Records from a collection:
━━━━━━━━━━

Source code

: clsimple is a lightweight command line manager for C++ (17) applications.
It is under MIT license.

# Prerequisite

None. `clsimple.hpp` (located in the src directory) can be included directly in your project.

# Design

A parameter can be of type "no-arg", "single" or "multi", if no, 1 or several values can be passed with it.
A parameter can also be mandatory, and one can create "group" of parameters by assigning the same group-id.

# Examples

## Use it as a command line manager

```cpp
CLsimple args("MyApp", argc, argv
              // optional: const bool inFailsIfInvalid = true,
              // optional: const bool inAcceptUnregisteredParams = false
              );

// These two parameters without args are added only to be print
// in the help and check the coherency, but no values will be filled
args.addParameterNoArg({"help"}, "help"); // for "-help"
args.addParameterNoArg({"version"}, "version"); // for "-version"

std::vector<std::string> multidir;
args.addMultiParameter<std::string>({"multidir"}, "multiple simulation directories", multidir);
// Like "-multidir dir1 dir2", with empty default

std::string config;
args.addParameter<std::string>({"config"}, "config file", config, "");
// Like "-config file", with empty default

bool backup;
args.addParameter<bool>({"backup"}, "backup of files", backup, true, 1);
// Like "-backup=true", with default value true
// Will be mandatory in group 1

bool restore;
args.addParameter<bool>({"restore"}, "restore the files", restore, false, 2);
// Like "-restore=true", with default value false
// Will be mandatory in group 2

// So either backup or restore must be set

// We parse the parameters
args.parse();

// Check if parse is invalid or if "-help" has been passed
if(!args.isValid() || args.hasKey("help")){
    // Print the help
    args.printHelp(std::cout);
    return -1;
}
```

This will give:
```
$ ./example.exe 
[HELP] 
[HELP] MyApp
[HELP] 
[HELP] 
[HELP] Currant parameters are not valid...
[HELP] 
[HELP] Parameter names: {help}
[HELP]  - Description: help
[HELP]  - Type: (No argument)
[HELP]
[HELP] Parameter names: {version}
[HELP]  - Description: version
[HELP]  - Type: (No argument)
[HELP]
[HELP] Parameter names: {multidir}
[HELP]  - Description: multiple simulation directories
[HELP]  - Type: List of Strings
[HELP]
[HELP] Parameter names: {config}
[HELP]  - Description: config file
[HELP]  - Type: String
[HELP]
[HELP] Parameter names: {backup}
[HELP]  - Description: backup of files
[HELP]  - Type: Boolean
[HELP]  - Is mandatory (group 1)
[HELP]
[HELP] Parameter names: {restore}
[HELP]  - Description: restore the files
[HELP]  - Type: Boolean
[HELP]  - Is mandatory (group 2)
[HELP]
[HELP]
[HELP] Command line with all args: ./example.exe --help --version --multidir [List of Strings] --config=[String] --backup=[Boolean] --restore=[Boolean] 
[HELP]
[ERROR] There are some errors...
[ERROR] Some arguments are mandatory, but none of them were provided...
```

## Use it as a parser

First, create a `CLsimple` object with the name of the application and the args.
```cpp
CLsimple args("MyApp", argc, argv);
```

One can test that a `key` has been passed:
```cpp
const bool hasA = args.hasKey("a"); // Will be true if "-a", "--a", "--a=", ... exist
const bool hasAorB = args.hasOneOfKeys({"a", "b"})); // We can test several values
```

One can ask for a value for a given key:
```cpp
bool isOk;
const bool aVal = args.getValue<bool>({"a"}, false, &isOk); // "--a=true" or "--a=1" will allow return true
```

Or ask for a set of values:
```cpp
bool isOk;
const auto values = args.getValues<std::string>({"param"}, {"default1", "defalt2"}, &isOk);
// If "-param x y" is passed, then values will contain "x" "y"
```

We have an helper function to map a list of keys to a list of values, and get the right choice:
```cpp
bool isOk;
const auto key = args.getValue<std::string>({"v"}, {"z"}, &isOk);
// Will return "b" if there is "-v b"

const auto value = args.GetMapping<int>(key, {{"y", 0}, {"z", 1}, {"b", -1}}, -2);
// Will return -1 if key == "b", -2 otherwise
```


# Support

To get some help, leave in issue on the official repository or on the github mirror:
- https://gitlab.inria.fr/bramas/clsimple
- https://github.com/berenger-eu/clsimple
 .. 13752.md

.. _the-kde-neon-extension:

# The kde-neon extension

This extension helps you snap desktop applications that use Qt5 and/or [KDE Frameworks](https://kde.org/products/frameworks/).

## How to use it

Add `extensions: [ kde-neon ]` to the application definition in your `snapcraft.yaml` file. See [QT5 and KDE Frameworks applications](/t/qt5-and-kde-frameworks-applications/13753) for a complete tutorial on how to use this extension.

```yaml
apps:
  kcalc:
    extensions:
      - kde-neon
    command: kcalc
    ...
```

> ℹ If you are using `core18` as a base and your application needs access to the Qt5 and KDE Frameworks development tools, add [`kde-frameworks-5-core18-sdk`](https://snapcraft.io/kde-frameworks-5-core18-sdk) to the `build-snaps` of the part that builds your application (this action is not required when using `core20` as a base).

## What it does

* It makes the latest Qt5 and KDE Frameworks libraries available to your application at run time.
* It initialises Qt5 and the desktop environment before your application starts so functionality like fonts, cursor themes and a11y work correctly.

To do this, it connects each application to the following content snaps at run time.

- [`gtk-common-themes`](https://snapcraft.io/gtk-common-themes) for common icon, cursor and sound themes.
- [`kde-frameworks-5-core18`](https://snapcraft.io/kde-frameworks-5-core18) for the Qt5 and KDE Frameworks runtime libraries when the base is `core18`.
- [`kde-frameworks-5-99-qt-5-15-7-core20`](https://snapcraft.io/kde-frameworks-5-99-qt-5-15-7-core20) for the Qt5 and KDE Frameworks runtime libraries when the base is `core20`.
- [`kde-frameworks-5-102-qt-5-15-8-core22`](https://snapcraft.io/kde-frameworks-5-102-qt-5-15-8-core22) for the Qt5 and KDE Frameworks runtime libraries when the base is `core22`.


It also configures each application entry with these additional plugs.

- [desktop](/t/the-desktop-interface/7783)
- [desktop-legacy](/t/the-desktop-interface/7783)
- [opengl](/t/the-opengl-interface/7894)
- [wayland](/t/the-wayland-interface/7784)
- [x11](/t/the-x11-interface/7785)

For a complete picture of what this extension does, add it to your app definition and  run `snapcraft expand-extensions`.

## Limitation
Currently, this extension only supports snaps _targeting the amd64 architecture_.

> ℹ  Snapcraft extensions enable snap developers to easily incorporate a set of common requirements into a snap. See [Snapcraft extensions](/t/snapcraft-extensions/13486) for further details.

━━━━━━━━━━

● Brief:
All the records, from start to finish, are to be repeated exactly.

● Answer section:
Source code

: clsimple is a lightweight command line manager for C++ (17) applications.
It is under MIT license.

# Prerequisite

None. `clsimple.hpp` (located in the src directory) can be included directly in your project.

# Design

A parameter can be of type "no-arg", "single" or "multi", if no, 1 or several values can be passed with it.
A parameter can also be mandatory, and one can create "group" of parameters by assigning the same group-id.

# Examples

## Use it as a command line manager

```cpp
CLsimple args("MyApp", argc, argv
              // optional: const bool inFailsIfInvalid = true,
              // optional: const bool inAcceptUnregisteredParams = false
              );

// These two parameters without args are added only to be print
// in the help and check the coherency, but no values will be filled
args.addParameterNoArg({"help"}, "help"); // for "-help"
args.addParameterNoArg({"version"}, "version"); // for "-version"

std::vector<std::string> multidir;
args.addMultiParameter<std::string>({"multidir"}, "multiple simulation directories", multidir);
// Like "-multidir dir1 dir2", with empty default

std::string config;
args.addParameter<std::string>({"config"}, "config file", config, "");
// Like "-config file", with empty default

bool backup;
args.addParameter<bool>({"backup"}, "backup of files", backup, true, 1);
// Like "-backup=true", with default value true
// Will be mandatory in group 1

bool restore;
args.addParameter<bool>({"restore"}, "restore the files", restore, false, 2);
// Like "-restore=true", with default value false
// Will be mandatory in group 2

// So either backup or restore must be set

// We parse the parameters
args.parse();

// Check if parse is invalid or if "-help" has been passed
if(!args.isValid() || args.hasKey("help")){
    // Print the help
    args.printHelp(std::cout);
    return -1;
}
```

This will give:
```
$ ./example.exe 
[HELP] 
[HELP] MyApp
[HELP] 
[HELP] 
[HELP] Currant parameters are not valid...
[HELP] 
[HELP] Parameter names: {help}
[HELP]  - Description: help
[HELP]  - Type: (No argument)
[HELP]
[HELP] Parameter names: {version}
[HELP]  - Description: version
[HELP]  - Type: (No argument)
[HELP]
[HELP] Parameter names: {multidir}
[HELP]  - Description: multiple simulation directories
[HELP]  - Type: List of Strings
[HELP]
[HELP] Parameter names: {config}
[HELP]  - Description: config file
[HELP]  - Type: String
[HELP]
[HELP] Parameter names: {backup}
[HELP]  - Description: backup of files
[HELP]  - Type: Boolean
[HELP]  - Is mandatory (group 1)
[HELP]
[HELP] Parameter names: {restore}
[HELP]  - Description: restore the files
[HELP]  - Type: Boolean
[HELP]  - Is mandatory (group 2)
[HELP]
[HELP]
[HELP] Command line with all args: ./example.exe --help --version --multidir [List of Strings] --config=[String] --backup=[Boolean] --restore=[Boolean] 
[HELP]
[ERROR] There are some errors...
[ERROR] Some arguments are mandatory, but none of them were provided...
```

## Use it as a parser

First, create a `CLsimple` object with the name of the application and the args.
```cpp
CLsimple args("MyApp", argc, argv);
```

One can test that a `key` has been passed:
```cpp
const bool hasA = args.hasKey("a"); // Will be true if "-a", "--a", "--a=", ... exist
const bool hasAorB = args.hasOneOfKeys({"a", "b"})); // We can test several values
```

One can ask for a value for a given key:
```cpp
bool isOk;
const bool aVal = args.getValue<bool>({"a"}, false, &isOk); // "--a=true" or "--a=1" will allow return true
```

Or ask for a set of values:
```cpp
bool isOk;
const auto values = args.getValues<std::string>({"param"}, {"default1", "defalt2"}, &isOk);
// If "-param x y" is passed, then values will contain "x" "y"
```

We have an helper function to map a list of keys to a list of values, and get the right choice:
```cpp
bool isOk;
const auto key = args.getValue<std::string>({"v"}, {"z"}, &isOk);
// Will return "b" if there is "-v b"

const auto value = args.GetMapping<int>(key, {{"y", 0}, {"z", 1}, {"b", -1}}, -2);
// Will return -1 if key == "b", -2 otherwise
```


# Support

To get some help, leave in issue on the official repository or on the github mirror:
- https://gitlab.inria.fr/bramas/clsimple
- https://github.com/berenger-eu/clsimple
 .. 13752.md

.. _the-kde-neon-extension:

# The kde-neon extension

This extension helps you snap desktop applications that use Qt5 and/or [KDE Frameworks](https://kde.org/products/frameworks/).

## How to use it

Add `extensions: [ kde-neon ]` to the application definition in your `snapcraft.yaml` file. See [QT5 and KDE Frameworks applications](/t/qt5-and-kde-frameworks-applications/13753) for a complete tutorial on how to use this extension.

```yaml
apps:
  kcalc:
    extensions:
      - kde-neon
    command: kcalc
    ...
```

> ℹ If you are using `core18` as a base and your application needs access to the Qt5 and KDE Frameworks development tools, add [`kde-frameworks-5-core18-sdk`](https://snapcraft.io/kde-frameworks-5-core18-sdk) to the `build-snaps` of the part that builds your application (this action is not required when using `core20` as a base).

## What it does

* It makes the latest Qt5 and KDE Frameworks libraries available to your application at run time.
* It initialises Qt5 and the desktop environment before your application starts so functionality like fonts, cursor themes and a11y work correctly.

To do this, it connects each application to the following content snaps at run time.

- [`gtk-common-themes`](https://snapcraft.io/gtk-common-themes) for common icon, cursor and sound themes.
- [`kde-frameworks-5-core18`](https://snapcraft.io/kde-frameworks-5-core18) for the Qt5 and KDE Frameworks runtime libraries when the base is `core18`.
- [`kde-frameworks-5-99-qt-5-15-7-core20`](https://snapcraft.io/kde-frameworks-5-99-qt-5-15-7-core20) for the Qt5 and KDE Frameworks runtime libraries when the base is `core20`.
- [`kde-frameworks-5-102-qt-5-15-8-core22`](https://snapcraft.io/kde-frameworks-5-102-qt-5-15-8-core22) for the Qt5 and KDE Frameworks runtime libraries when the base is `core22`.


It also configures each application entry with these additional plugs.

- [desktop](/t/the-desktop-interface/7783)
- [desktop-legacy](/t/the-desktop-interface/7783)
- [opengl](/t/the-opengl-interface/7894)
- [wayland](/t/the-wayland-interface/7784)
- [x11](/t/the-x11-interface/7785)

For a complete picture of what this extension does, add it to your app definition and  run `snapcraft expand-extensions`.

## Limitation
Currently, this extension only supports snaps _targeting the amd64 architecture_.

> ℹ  Snapcraft extensions enable snap developers to easily incorporate a set of common requirements into a snap. See [Snapcraft extensions](/t/snapcraft-extensions/13486) for further details.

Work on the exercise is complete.